■ **Work item**: Please filter the data below down to the lines holding the string "methods".

■ **Supplied entries**:
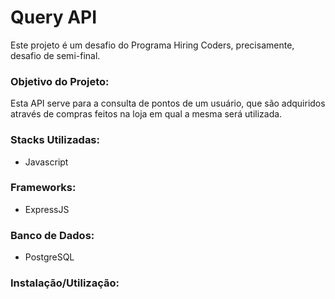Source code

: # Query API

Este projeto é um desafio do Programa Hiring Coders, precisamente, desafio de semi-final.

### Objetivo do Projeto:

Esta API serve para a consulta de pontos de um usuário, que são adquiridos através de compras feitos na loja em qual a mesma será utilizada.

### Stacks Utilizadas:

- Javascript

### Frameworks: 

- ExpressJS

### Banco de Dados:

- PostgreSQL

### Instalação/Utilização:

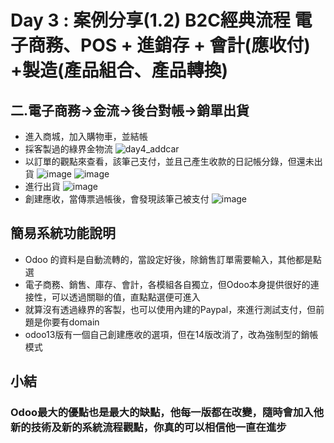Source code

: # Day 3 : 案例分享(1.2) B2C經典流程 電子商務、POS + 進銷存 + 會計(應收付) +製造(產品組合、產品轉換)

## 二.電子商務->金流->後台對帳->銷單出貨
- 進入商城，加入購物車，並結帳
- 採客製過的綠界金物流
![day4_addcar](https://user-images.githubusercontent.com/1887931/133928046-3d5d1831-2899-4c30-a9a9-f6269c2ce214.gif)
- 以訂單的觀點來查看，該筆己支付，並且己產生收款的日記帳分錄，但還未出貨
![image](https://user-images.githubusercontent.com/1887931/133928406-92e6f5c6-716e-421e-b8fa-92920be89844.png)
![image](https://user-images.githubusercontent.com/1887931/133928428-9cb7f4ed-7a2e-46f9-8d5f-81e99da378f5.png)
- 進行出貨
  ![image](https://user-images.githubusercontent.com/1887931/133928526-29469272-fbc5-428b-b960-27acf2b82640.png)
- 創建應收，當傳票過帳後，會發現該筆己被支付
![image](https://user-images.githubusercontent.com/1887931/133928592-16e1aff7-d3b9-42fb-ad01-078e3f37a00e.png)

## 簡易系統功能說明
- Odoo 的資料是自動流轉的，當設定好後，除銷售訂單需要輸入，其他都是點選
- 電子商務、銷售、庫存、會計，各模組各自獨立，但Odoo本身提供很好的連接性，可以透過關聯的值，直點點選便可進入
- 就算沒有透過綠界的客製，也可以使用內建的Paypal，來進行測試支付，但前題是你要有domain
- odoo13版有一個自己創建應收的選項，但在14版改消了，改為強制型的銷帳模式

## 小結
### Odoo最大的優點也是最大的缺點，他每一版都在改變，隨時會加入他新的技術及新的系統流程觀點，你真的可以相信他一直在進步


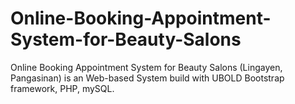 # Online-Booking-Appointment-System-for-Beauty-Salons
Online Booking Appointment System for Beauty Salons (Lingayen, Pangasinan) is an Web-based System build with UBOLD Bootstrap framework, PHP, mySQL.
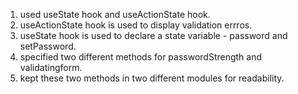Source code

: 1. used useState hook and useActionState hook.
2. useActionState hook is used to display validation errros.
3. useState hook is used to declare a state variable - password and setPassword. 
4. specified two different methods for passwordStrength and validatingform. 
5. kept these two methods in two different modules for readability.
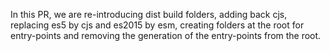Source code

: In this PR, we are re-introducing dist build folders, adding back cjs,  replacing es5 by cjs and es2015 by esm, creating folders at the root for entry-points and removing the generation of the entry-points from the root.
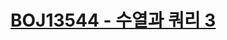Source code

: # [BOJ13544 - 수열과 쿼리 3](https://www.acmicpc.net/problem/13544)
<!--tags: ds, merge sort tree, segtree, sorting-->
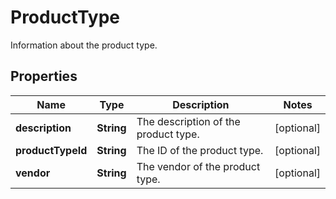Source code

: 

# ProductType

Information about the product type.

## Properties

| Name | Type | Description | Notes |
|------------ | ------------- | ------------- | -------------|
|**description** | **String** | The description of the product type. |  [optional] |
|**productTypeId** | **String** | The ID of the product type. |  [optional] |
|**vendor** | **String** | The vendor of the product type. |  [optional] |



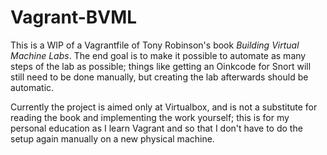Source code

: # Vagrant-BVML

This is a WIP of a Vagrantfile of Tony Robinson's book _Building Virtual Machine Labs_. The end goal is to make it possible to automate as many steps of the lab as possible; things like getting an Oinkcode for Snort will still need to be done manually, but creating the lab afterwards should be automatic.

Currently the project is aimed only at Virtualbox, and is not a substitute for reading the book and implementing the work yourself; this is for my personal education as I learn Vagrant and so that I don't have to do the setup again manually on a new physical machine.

■ **Solution for this task**:
4. specified two different methods for passwordStrength and validatingform. 
5. kept these two methods in two different modules for readability.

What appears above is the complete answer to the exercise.